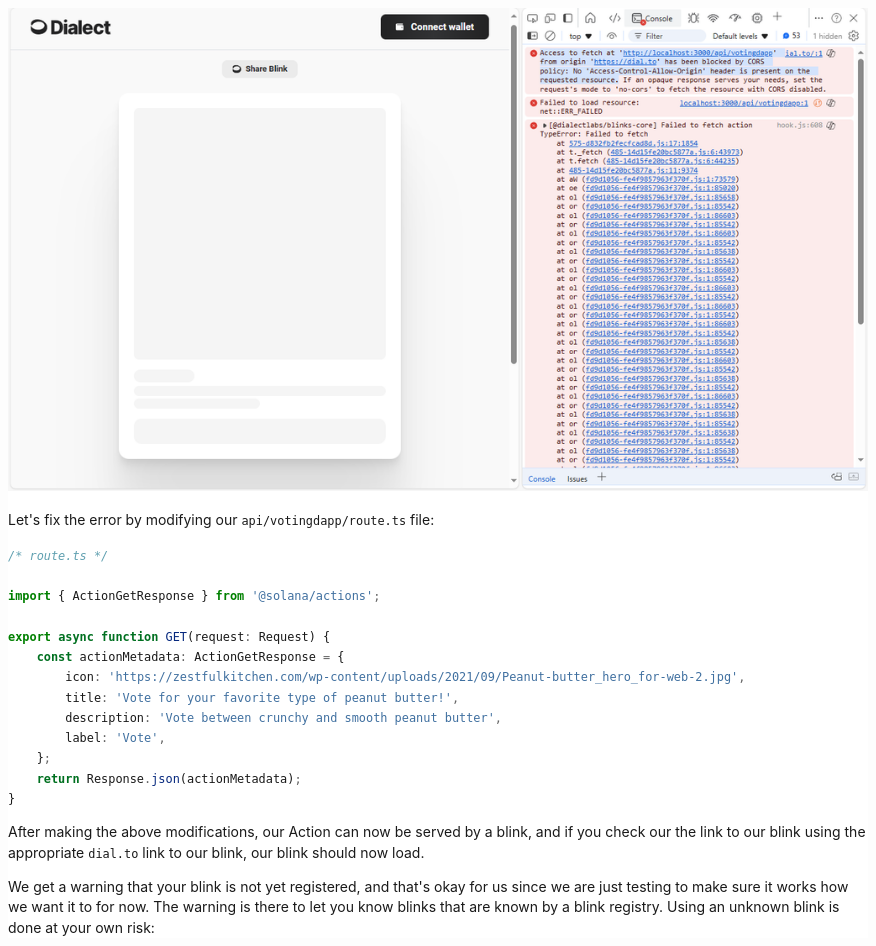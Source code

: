 ![dial.to Blink CORS error screenshot](./assets/dial.to-blink-cors-error-screenshot.png 'https://dial.to blink CORS error')

Let's fix the error by modifying our `api/votingdapp/route.ts` file:

```ts
/* route.ts */

import { ActionGetResponse } from '@solana/actions';

export async function GET(request: Request) {
	const actionMetadata: ActionGetResponse = {
		icon: 'https://zestfulkitchen.com/wp-content/uploads/2021/09/Peanut-butter_hero_for-web-2.jpg',
		title: 'Vote for your favorite type of peanut butter!',
		description: 'Vote between crunchy and smooth peanut butter',
		label: 'Vote',
	};
	return Response.json(actionMetadata);
}
```

After making the above modifications, our Action can now be served by a blink, and if you check our the link to our blink using the appropriate `dial.to` link to our blink, our blink should now load.

We get a warning that your blink is not yet registered, and that's okay for us since we are just testing to make sure it works how we want it to for now. The warning is there to let you know blinks that are known by a blink registry. Using an unknown blink is done at your own risk:
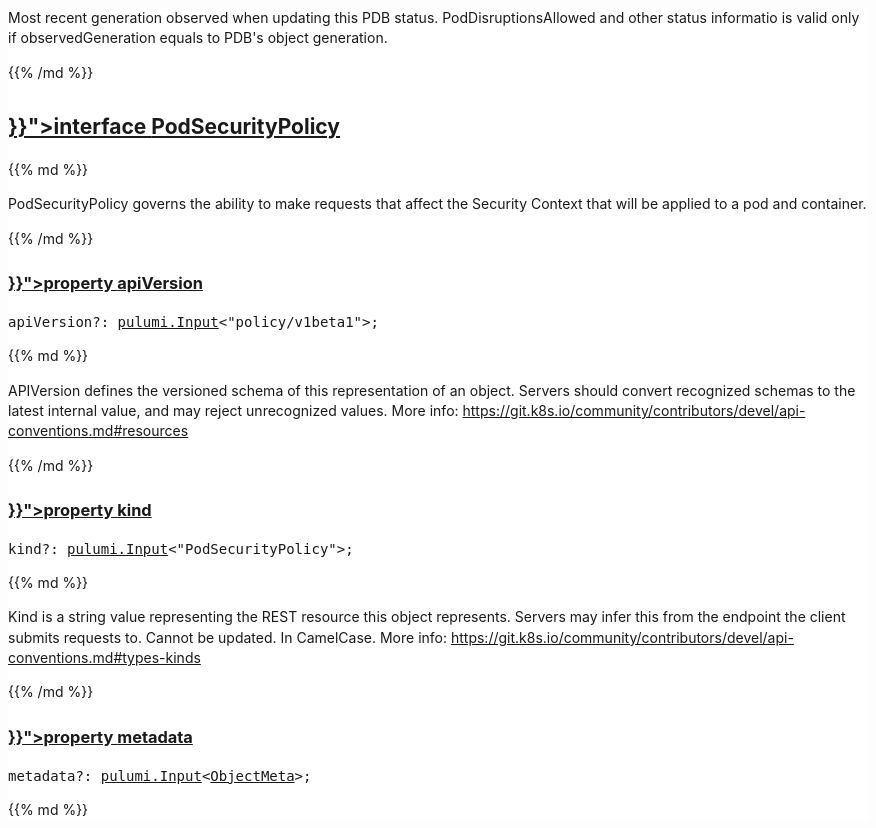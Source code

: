Most recent generation observed when updating this PDB status. PodDisruptionsAllowed and
other status informatio is valid only if observedGeneration equals to PDB's object
generation.

{{% /md %}}
</div>
</div>
<h2 class="pdoc-module-header" id="PodSecurityPolicy">
<a class="pdoc-member-name" href="{{< pkg-url pkg="kubernetes" path="types/input.ts#L18908" >}}">interface <b>PodSecurityPolicy</b></a>
</h2>
<div class="pdoc-module-contents">
{{% md %}}

PodSecurityPolicy governs the ability to make requests that affect the Security Context that
will be applied to a pod and container.

{{% /md %}}
<h3 class="pdoc-member-header" id="PodSecurityPolicy-apiVersion">
<a class="pdoc-child-name" href="{{< pkg-url pkg="kubernetes" path="types/input.ts#L18915" >}}">property <b>apiVersion</b></a>
</h3>
<div class="pdoc-member-contents">
<pre class="highlight"><span class='kd'></span>apiVersion?: <a href='/docs/reference/pkg/nodejs/pulumi/pulumi/#Input'>pulumi.Input</a>&lt;<span class='s2'>"policy/v1beta1"</span>&gt;;</pre>
{{% md %}}

APIVersion defines the versioned schema of this representation of an object. Servers should
convert recognized schemas to the latest internal value, and may reject unrecognized
values. More info:
https://git.k8s.io/community/contributors/devel/api-conventions.md#resources

{{% /md %}}
</div>
<h3 class="pdoc-member-header" id="PodSecurityPolicy-kind">
<a class="pdoc-child-name" href="{{< pkg-url pkg="kubernetes" path="types/input.ts#L18923" >}}">property <b>kind</b></a>
</h3>
<div class="pdoc-member-contents">
<pre class="highlight"><span class='kd'></span>kind?: <a href='/docs/reference/pkg/nodejs/pulumi/pulumi/#Input'>pulumi.Input</a>&lt;<span class='s2'>"PodSecurityPolicy"</span>&gt;;</pre>
{{% md %}}

Kind is a string value representing the REST resource this object represents. Servers may
infer this from the endpoint the client submits requests to. Cannot be updated. In
CamelCase. More info:
https://git.k8s.io/community/contributors/devel/api-conventions.md#types-kinds

{{% /md %}}
</div>
<h3 class="pdoc-member-header" id="PodSecurityPolicy-metadata">
<a class="pdoc-child-name" href="{{< pkg-url pkg="kubernetes" path="types/input.ts#L18929" >}}">property <b>metadata</b></a>
</h3>
<div class="pdoc-member-contents">
<pre class="highlight"><span class='kd'></span>metadata?: <a href='/docs/reference/pkg/nodejs/pulumi/pulumi/#Input'>pulumi.Input</a>&lt;<a href='#ObjectMeta'>ObjectMeta</a>&gt;;</pre>
{{% md %}}
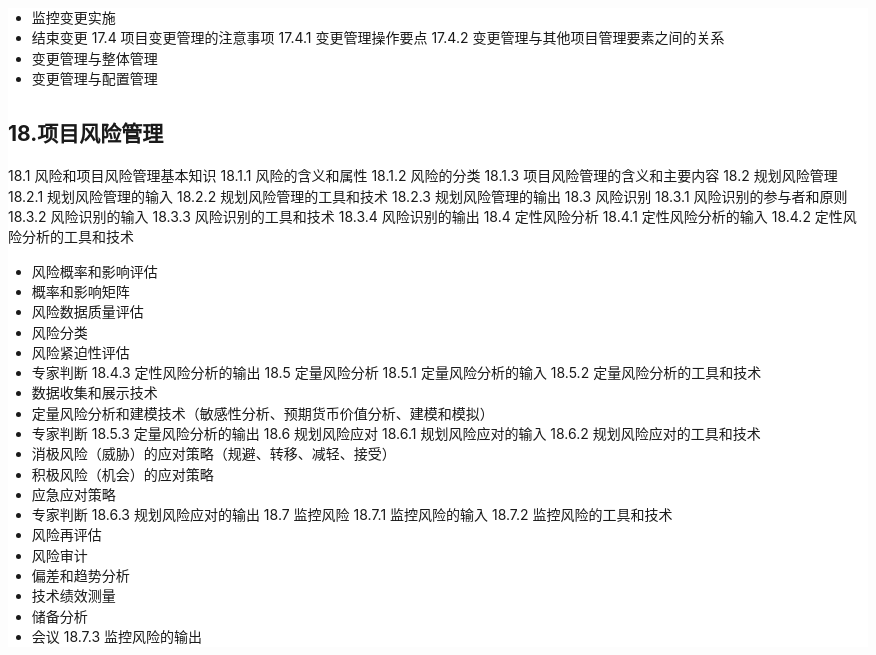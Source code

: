 * 监控变更实施
* 结束变更
17.4 项目变更管理的注意事项
17.4.1 变更管理操作要点
17.4.2 变更管理与其他项目管理要素之间的关系
* 变更管理与整体管理
* 变更管理与配置管理

## 18.项目风险管理

18.1 风险和项目风险管理基本知识
18.1.1 风险的含义和属性
18.1.2 风险的分类
18.1.3 项目风险管理的含义和主要内容
18.2 规划风险管理
18.2.1 规划风险管理的输入
18.2.2 规划风险管理的工具和技术
18.2.3 规划风险管理的输出
18.3 风险识别
18.3.1 风险识别的参与者和原则
18.3.2 风险识别的输入
18.3.3 风险识别的工具和技术
18.3.4 风险识别的输出
18.4 定性风险分析
18.4.1 定性风险分析的输入
18.4.2 定性风险分析的工具和技术
* 风险概率和影响评估
* 概率和影响矩阵
* 风险数据质量评估
* 风险分类
* 风险紧迫性评估
* 专家判断
18.4.3 定性风险分析的输出
18.5 定量风险分析
18.5.1 定量风险分析的输入
18.5.2 定量风险分析的工具和技术
* 数据收集和展示技术
* 定量风险分析和建模技术（敏感性分析、预期货币价值分析、建模和模拟）
* 专家判断
18.5.3 定量风险分析的输出
18.6 规划风险应对
18.6.1 规划风险应对的输入
18.6.2 规划风险应对的工具和技术
* 消极风险（威胁）的应对策略（规避、转移、减轻、接受）
* 积极风险（机会）的应对策略
* 应急应对策略
* 专家判断
18.6.3 规划风险应对的输出
18.7 监控风险
18.7.1 监控风险的输入
18.7.2 监控风险的工具和技术
* 风险再评估
* 风险审计
* 偏差和趋势分析
* 技术绩效测量
* 储备分析
* 会议
18.7.3 监控风险的输出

━━━━━━━━━━━━━━━━━━━━

> **EXERCISE OBJECTIVE**:
Copy the listing exactly but drop its images.

> **YOUR RESPONSE**:
Source code

: ![dial.to Blink CORS error screenshot](./assets/dial.to-blink-cors-error-screenshot.png 'https://dial.to blink CORS error')

Let's fix the error by modifying our `api/votingdapp/route.ts` file:

```ts
/* route.ts */

import { ActionGetResponse } from '@solana/actions';

export async function GET(request: Request) {
	const actionMetadata: ActionGetResponse = {
		icon: 'https://zestfulkitchen.com/wp-content/uploads/2021/09/Peanut-butter_hero_for-web-2.jpg',
		title: 'Vote for your favorite type of peanut butter!',
		description: 'Vote between crunchy and smooth peanut butter',
		label: 'Vote',
	};
	return Response.json(actionMetadata);
}
```

After making the above modifications, our Action can now be served by a blink, and if you check our the link to our blink using the appropriate `dial.to` link to our blink, our blink should now load.

We get a warning that your blink is not yet registered, and that's okay for us since we are just testing to make sure it works how we want it to for now. The warning is there to let you know blinks that are known by a blink registry. Using an unknown blink is done at your own risk:
Source code

:Most recent generation observed when updating this PDB status. PodDisruptionsAllowed and
other status informatio is valid only if observedGeneration equals to PDB's object
generation.

{{% /md %}}
</div>
</div>
<h2 class="pdoc-module-header" id="PodSecurityPolicy">
<a class="pdoc-member-name" href="{{< pkg-url pkg="kubernetes" path="types/input.ts#L18908" >}}">interface <b>PodSecurityPolicy</b></a>
</h2>
<div class="pdoc-module-contents">
{{% md %}}

PodSecurityPolicy governs the ability to make requests that affect the Security Context that
will be applied to a pod and container.

{{% /md %}}
<h3 class="pdoc-member-header" id="PodSecurityPolicy-apiVersion">
<a class="pdoc-child-name" href="{{< pkg-url pkg="kubernetes" path="types/input.ts#L18915" >}}">property <b>apiVersion</b></a>
</h3>
<div class="pdoc-member-contents">
<pre class="highlight"><span class='kd'></span>apiVersion?: <a href='/docs/reference/pkg/nodejs/pulumi/pulumi/#Input'>pulumi.Input</a>&lt;<span class='s2'>"policy/v1beta1"</span>&gt;;</pre>
{{% md %}}

APIVersion defines the versioned schema of this representation of an object. Servers should
convert recognized schemas to the latest internal value, and may reject unrecognized
values. More info:
https://git.k8s.io/community/contributors/devel/api-conventions.md#resources

{{% /md %}}
</div>
<h3 class="pdoc-member-header" id="PodSecurityPolicy-kind">
<a class="pdoc-child-name" href="{{< pkg-url pkg="kubernetes" path="types/input.ts#L18923" >}}">property <b>kind</b></a>
</h3>
<div class="pdoc-member-contents">
<pre class="highlight"><span class='kd'></span>kind?: <a href='/docs/reference/pkg/nodejs/pulumi/pulumi/#Input'>pulumi.Input</a>&lt;<span class='s2'>"PodSecurityPolicy"</span>&gt;;</pre>
{{% md %}}

Kind is a string value representing the REST resource this object represents. Servers may
infer this from the endpoint the client submits requests to. Cannot be updated. In
CamelCase. More info:
https://git.k8s.io/community/contributors/devel/api-conventions.md#types-kinds

{{% /md %}}
</div>
<h3 class="pdoc-member-header" id="PodSecurityPolicy-metadata">
<a class="pdoc-child-name" href="{{< pkg-url pkg="kubernetes" path="types/input.ts#L18929" >}}">property <b>metadata</b></a>
</h3>
<div class="pdoc-member-contents">
<pre class="highlight"><span class='kd'></span>metadata?: <a href='/docs/reference/pkg/nodejs/pulumi/pulumi/#Input'>pulumi.Input</a>&lt;<a href='#ObjectMeta'>ObjectMeta</a>&gt;;</pre>
{{% md %}}
Source code

: * 监控变更实施
* 结束变更
17.4 项目变更管理的注意事项
17.4.1 变更管理操作要点
17.4.2 变更管理与其他项目管理要素之间的关系
* 变更管理与整体管理
* 变更管理与配置管理

## 18.项目风险管理

18.1 风险和项目风险管理基本知识
18.1.1 风险的含义和属性
18.1.2 风险的分类
18.1.3 项目风险管理的含义和主要内容
18.2 规划风险管理
18.2.1 规划风险管理的输入
18.2.2 规划风险管理的工具和技术
18.2.3 规划风险管理的输出
18.3 风险识别
18.3.1 风险识别的参与者和原则
18.3.2 风险识别的输入
18.3.3 风险识别的工具和技术
18.3.4 风险识别的输出
18.4 定性风险分析
18.4.1 定性风险分析的输入
18.4.2 定性风险分析的工具和技术
* 风险概率和影响评估
* 概率和影响矩阵
* 风险数据质量评估
* 风险分类
* 风险紧迫性评估
* 专家判断
18.4.3 定性风险分析的输出
18.5 定量风险分析
18.5.1 定量风险分析的输入
18.5.2 定量风险分析的工具和技术
* 数据收集和展示技术
* 定量风险分析和建模技术（敏感性分析、预期货币价值分析、建模和模拟）
* 专家判断
18.5.3 定量风险分析的输出
18.6 规划风险应对
18.6.1 规划风险应对的输入
18.6.2 规划风险应对的工具和技术
* 消极风险（威胁）的应对策略（规避、转移、减轻、接受）
* 积极风险（机会）的应对策略
* 应急应对策略
* 专家判断
18.6.3 规划风险应对的输出
18.7 监控风险
18.7.1 监控风险的输入
18.7.2 监控风险的工具和技术
* 风险再评估
* 风险审计
* 偏差和趋势分析
* 技术绩效测量
* 储备分析
* 会议
18.7.3 监控风险的输出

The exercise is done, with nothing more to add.